In A Conservative’s Treatise on American Government, I wrote about the Veterans Administration’s active and deliberate assault on religious freedom, using our veterans as pawns in that effort. In summary form, here’s what I wrote about the VA’s misbehavior in that arena.
At funeral ceremonies in our National Cemeteries, VA management attempted to dictate the permissible content of prayer, presuming to censor a Pastor’s prayer.

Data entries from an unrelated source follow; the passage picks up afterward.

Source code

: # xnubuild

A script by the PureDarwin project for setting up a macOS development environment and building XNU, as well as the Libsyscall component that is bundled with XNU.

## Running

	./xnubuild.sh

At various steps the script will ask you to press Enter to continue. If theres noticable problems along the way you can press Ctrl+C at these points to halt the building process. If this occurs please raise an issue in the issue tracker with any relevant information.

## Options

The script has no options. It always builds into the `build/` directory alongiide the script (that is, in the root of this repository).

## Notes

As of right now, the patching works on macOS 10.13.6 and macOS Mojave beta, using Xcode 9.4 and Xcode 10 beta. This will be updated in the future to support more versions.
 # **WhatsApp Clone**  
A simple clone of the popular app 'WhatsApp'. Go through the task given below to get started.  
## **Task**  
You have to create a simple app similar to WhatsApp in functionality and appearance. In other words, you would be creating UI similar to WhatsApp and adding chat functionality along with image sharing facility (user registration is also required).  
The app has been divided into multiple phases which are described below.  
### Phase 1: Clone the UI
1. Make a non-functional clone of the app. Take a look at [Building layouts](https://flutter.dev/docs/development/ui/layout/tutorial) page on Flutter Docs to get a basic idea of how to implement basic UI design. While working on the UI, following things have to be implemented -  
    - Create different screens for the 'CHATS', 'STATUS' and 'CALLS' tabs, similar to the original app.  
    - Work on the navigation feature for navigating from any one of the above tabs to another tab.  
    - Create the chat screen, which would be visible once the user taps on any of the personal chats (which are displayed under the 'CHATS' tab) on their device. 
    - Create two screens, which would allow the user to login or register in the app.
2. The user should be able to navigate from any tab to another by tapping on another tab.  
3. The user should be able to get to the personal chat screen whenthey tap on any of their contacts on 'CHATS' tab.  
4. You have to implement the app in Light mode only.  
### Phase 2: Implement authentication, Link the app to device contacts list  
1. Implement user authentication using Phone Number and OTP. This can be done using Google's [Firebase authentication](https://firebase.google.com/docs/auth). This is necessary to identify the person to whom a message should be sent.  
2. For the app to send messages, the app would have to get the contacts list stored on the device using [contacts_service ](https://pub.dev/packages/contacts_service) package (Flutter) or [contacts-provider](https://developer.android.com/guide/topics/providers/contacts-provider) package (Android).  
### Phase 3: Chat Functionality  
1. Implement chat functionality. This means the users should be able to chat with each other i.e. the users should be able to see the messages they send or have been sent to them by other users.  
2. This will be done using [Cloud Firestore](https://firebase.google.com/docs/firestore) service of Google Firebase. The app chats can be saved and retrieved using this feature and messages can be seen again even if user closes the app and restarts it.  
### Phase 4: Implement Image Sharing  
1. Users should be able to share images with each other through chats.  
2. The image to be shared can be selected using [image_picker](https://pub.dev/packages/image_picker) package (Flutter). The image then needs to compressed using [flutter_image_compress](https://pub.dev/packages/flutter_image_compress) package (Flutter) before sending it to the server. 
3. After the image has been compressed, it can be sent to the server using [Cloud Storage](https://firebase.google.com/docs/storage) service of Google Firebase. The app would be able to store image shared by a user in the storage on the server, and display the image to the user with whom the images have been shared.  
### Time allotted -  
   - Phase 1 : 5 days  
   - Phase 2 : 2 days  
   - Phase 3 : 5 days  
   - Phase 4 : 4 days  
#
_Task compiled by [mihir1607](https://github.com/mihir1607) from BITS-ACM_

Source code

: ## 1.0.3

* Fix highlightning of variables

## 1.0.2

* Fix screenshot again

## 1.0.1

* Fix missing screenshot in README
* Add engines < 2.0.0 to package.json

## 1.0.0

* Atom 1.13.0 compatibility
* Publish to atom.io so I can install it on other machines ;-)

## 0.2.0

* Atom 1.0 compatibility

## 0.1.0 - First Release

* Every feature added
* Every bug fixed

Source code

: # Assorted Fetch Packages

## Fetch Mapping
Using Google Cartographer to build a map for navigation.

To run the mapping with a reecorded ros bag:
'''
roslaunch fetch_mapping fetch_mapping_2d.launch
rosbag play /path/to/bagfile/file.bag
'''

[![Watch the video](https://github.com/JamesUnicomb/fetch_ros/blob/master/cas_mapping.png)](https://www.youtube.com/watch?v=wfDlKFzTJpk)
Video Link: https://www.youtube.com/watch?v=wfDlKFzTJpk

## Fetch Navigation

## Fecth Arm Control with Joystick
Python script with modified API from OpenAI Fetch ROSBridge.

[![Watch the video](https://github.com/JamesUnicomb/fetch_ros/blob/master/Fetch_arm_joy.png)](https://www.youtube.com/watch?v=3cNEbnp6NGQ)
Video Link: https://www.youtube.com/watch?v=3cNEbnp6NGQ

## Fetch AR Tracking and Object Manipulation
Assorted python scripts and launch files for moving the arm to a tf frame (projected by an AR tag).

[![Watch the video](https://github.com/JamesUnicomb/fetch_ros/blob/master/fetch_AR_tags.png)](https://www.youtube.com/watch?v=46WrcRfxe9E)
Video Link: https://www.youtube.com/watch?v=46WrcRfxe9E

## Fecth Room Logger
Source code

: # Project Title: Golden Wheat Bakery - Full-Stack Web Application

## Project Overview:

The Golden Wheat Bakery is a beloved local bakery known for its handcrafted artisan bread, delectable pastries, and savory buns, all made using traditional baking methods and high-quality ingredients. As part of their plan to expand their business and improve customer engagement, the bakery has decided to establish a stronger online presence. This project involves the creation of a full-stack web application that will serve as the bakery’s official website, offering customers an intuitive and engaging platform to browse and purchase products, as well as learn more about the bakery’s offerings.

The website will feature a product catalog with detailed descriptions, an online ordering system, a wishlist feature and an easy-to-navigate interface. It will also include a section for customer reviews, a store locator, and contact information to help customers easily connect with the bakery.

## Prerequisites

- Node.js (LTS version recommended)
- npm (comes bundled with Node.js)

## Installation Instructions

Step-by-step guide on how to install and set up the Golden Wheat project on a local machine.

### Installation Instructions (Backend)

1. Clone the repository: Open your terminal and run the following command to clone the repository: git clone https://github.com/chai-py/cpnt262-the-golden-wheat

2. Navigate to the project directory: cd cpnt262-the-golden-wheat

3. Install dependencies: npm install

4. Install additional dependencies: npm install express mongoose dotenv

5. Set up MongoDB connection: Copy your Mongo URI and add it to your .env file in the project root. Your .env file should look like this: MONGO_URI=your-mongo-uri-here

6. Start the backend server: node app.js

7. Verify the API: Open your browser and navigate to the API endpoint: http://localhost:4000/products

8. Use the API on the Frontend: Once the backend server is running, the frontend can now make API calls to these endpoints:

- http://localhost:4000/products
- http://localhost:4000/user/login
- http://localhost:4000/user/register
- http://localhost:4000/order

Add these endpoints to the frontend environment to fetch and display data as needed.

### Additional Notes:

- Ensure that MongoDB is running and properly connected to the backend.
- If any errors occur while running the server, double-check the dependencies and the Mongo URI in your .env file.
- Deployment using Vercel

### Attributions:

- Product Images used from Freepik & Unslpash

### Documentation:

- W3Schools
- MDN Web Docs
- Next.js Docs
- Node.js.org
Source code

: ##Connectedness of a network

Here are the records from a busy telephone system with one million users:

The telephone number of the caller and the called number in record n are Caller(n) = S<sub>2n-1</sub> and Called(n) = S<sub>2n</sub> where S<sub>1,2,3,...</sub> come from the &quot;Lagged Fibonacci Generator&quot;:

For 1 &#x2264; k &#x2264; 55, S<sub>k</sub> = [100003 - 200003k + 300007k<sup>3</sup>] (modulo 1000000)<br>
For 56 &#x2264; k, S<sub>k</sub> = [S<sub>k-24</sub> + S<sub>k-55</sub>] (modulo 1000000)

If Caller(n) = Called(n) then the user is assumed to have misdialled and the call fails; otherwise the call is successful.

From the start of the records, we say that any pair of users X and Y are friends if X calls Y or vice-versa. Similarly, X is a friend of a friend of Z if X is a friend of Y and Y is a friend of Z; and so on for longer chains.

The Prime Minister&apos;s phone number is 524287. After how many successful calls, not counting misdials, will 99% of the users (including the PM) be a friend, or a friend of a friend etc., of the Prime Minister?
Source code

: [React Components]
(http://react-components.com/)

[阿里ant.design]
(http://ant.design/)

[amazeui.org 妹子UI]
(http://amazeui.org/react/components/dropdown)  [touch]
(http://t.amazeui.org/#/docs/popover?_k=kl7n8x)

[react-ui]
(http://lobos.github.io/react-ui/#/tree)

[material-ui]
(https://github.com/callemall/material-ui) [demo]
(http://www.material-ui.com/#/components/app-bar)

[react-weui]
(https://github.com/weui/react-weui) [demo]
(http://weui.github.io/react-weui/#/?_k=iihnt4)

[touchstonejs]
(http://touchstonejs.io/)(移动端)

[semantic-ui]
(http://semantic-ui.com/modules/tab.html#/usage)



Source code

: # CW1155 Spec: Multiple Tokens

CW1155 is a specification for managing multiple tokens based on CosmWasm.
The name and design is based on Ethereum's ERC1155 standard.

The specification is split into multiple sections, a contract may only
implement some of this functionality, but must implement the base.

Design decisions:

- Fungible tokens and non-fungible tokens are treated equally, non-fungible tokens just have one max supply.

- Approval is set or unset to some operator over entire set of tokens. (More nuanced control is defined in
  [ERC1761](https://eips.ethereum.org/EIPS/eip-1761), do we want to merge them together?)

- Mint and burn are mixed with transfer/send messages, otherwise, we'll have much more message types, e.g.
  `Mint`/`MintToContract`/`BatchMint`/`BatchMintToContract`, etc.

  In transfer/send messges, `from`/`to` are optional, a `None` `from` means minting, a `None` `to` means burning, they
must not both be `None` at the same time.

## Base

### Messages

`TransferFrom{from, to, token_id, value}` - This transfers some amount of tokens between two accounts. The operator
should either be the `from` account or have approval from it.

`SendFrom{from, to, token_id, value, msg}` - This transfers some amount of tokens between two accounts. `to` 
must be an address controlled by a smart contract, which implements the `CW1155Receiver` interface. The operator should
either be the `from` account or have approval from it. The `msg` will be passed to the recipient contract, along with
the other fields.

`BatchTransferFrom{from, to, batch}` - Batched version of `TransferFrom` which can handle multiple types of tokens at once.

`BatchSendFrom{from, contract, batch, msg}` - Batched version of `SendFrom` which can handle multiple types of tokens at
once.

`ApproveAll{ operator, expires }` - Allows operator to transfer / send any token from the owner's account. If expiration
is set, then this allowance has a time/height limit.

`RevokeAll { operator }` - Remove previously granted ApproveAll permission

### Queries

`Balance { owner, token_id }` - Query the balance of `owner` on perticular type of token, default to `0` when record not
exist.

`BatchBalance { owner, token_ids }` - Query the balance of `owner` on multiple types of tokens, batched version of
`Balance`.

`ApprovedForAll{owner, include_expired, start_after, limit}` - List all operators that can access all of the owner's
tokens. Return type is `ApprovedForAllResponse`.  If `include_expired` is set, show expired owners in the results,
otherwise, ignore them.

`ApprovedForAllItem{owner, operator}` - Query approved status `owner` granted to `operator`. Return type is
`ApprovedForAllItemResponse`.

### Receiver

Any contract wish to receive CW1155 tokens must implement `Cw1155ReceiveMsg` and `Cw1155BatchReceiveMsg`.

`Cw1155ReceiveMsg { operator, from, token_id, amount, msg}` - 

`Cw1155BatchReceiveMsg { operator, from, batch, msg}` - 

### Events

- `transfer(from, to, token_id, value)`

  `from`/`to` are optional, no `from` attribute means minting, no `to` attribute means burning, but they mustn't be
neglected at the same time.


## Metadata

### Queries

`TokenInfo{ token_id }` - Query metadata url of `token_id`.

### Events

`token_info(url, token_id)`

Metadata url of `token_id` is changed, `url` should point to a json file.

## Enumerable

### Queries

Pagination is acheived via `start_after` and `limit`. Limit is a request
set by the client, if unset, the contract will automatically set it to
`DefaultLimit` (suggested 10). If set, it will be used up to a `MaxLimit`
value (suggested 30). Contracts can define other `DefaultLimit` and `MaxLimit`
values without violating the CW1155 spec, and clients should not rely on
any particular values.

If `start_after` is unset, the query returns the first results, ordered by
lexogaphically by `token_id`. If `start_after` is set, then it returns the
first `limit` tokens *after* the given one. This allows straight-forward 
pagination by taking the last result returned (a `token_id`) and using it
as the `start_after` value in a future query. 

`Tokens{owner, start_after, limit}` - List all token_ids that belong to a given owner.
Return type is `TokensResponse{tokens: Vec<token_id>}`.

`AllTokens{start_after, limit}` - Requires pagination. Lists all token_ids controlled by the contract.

Following this—on the heels of a Federal judge’s ruling that the government may not and can not determine the content of prayer—a widow was barred altogether from burying her husband in a national cemetery because the honors and ceremonies associated included prayers and actual references to God.
These scandals have been forgotten by an NLMSM that’s also afflicted with AADD.
My recommendation at the time was to remove the National Cemetary System from the VA and place it directly within the DoD for administration by military personnel.
After the revelations of the inexcusably…shoddy…treatment of our veterans by the VA, including (but not at all limited to) 40 or more of our veterans dying while being held on VA waiting lists to get medical treatment, those waiting lists being cynically manipulated so as to make the VA bureaucrats look good (at the direct expense of those veterans they’re charged with supporting), whistle blowers being suppressed and/or reassigned for being too pushy with their concerns; all of that coupled with President Barack Obama’s decision to do nothing about any of that beyond his formulaic chit-chat about being upset over it, this is no longer enough.
The VA must be disbanded altogether, and all of its personnel returned to the private economy.
The VA has a budget including some $61 billion dedicated to “supporting” veterans and their families, $12.6 billion for education benefits, and a total budget of some $140 billion in FY13 for things like VA payroll, building new medical facilities, R&D for veteran-needed prosthetics development, and the like. There are some 21.5 million veterans in the US, currently.
Those $61 billion should be continued as budget items, and paid to our veterans as vouchers. Our veterans and their families are fully capable of determining for themselves what doctors they should see and at what medical facility they should see them. Their treatment régimes are matters to be determined by the veteran and his doctor; the VA has forfeited its…authority…to have input into this. The $12.6 billion should be continued as budget items, and paid to our veterans as vouchers, also. This is, largely, what happens today; it should be continued.
The remainder of the $140 billion should be continued as budget items, and used to plus up the vouchers paid to our injured veterans.
The VA’s current 170 medical centers and 350 clinics should be returned to the private sector, where competent management will improve these facilities’ ability to serve our veterans—and which increase in the supply of such medical facilities also will have the salutary effect of holding down the cost growth rates of services provided to all Americans by the increased number of medical centers and clinics, if not actually reducing those costs.